Genetic clues to bowel syndrome found in Walkerton
There are genetic risk factors behind post-infectious irritable bowel syndrome, say researchers studying residents sickened by tainted water in Walkerton, Ont.
In 2000, seven people died and 2,300 suffered symptoms including bloody diarrhea after the drinking water in the southwestern Ontario town was contaminated with E. coli and Campylobacter jejuni, another water-borne bacteria that causes fever, headache, muscle pain, vomiting and diarrhea.
Of the 2,300 people who were sickened, 36 per cent developed post-infectious irritable bowel syndrome or PI-IBS.
Patients suffer from chronic abdominal pain and discomfort, bloating, and defecation problems that develop suddenly after an episode of acute gastroenteritis or inflammation of the stomach and intestines. Doctors diagnose PI-IBS after ruling out structural and biochemical abnormalities and other known disorders like Crohn's disease or ulcerative colitis.
The sheer size of the outbreak and follow-up health studies on residents gave researchers a unique opportunity to study genetic factors in the development of PI-IBS, said Alexandra-Chloé Villani, a research associate at McGill University in Montreal.
"We were wondering how come 64 per cent didn't develop anything and 36 per cent came to develop this syndrome," said Villani.

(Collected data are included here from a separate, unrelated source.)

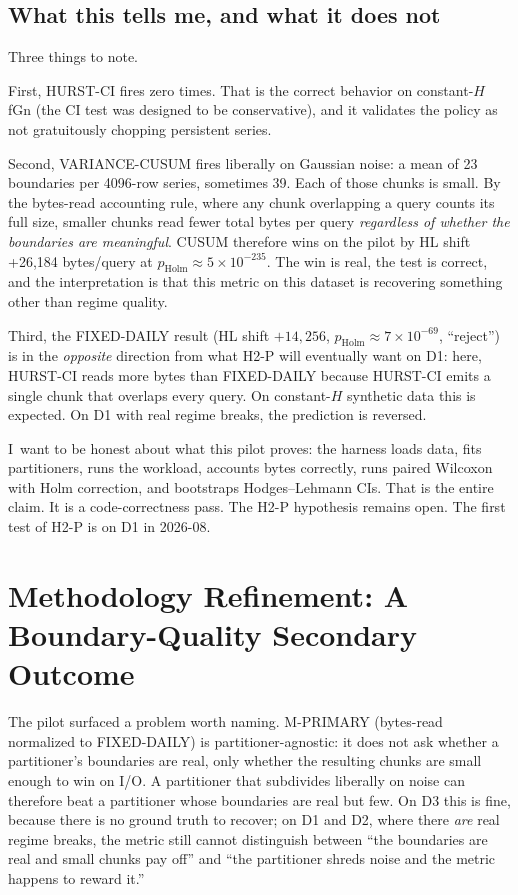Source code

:\documentclass[11pt]{article}
\begin{document}
\subsection{What this tells me, and what it does not}

Three things to note.

First, HURST-CI fires zero times. That is the correct behavior on constant-$H$ fGn (the CI test was designed to be conservative), and it validates the policy as not gratuitously chopping persistent series.

Second, VARIANCE-CUSUM fires liberally on Gaussian noise: a mean of 23 boundaries per 4096-row series, sometimes 39. Each of those chunks is small. By the bytes-read accounting rule, where any chunk overlapping a query counts its full size, smaller chunks read fewer total bytes per query \emph{regardless of whether the boundaries are meaningful}. CUSUM therefore wins on the pilot by HL shift +26{,}184 bytes/query at $p_{\mathrm{Holm}}\approx 5\times10^{-235}$. The win is real, the test is correct, and the interpretation is that this metric on this dataset is recovering something other than regime quality.

Third, the FIXED-DAILY result (HL shift $+14{,}256$, $p_{\mathrm{Holm}}\approx 7\times 10^{-69}$, ``reject'') is in the \emph{opposite} direction from what H2-P will eventually want on D1: here, HURST-CI reads more bytes than FIXED-DAILY because HURST-CI emits a single chunk that overlaps every query. On constant-$H$ synthetic data this is expected. On D1 with real regime breaks, the prediction is reversed.

I~want to be honest about what this pilot proves: the harness loads data, fits partitioners, runs the workload, accounts bytes correctly, runs paired Wilcoxon with Holm correction, and bootstraps Hodges--Lehmann CIs. That is the entire claim. It is a code-correctness pass. The H2-P hypothesis remains open. The first test of H2-P is on D1 in 2026-08.

\section{Methodology Refinement: A Boundary-Quality Secondary Outcome}
\label{sec:amendment}

The pilot surfaced a problem worth naming. M-PRIMARY (bytes-read normalized to FIXED-DAILY) is partitioner-agnostic: it does not ask whether a partitioner's boundaries are real, only whether the resulting chunks are small enough to win on I/O. A partitioner that subdivides liberally on noise can therefore beat a partitioner whose boundaries are real but few. On D3 this is fine, because there is no ground truth to recover; on D1 and D2, where there \emph{are} real regime breaks, the metric still cannot distinguish between ``the boundaries are real and small chunks pay off'' and ``the partitioner shreds noise and the metric happens to reward it.''
\end{document}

When the 228 cases and 581 controls were compared, three genes were linked to an increased risk of PI-IBS, the team reported in the March edition journal Gastroenterology.
The genetic risk markers all slightly increase or decrease the probability of developing IBS. But the markers can't be used to predict which individuals will get the condition or recover from it, said principal investigator Dr. John Marshall, a gastroenterologist at McMaster University in Hamilton, Ont.
The genes encode proteins involved in the barrier and immune system roles played by the intestines, the researchers said.
In 2008, researchers reported that Walkerton residents who fell seriously ill were at higher risk of permanent kidney disease.
The study was funded by the Crohn's & Colitis Foundation of Canada and the Ontario Ministry of Health and Long-Term Care.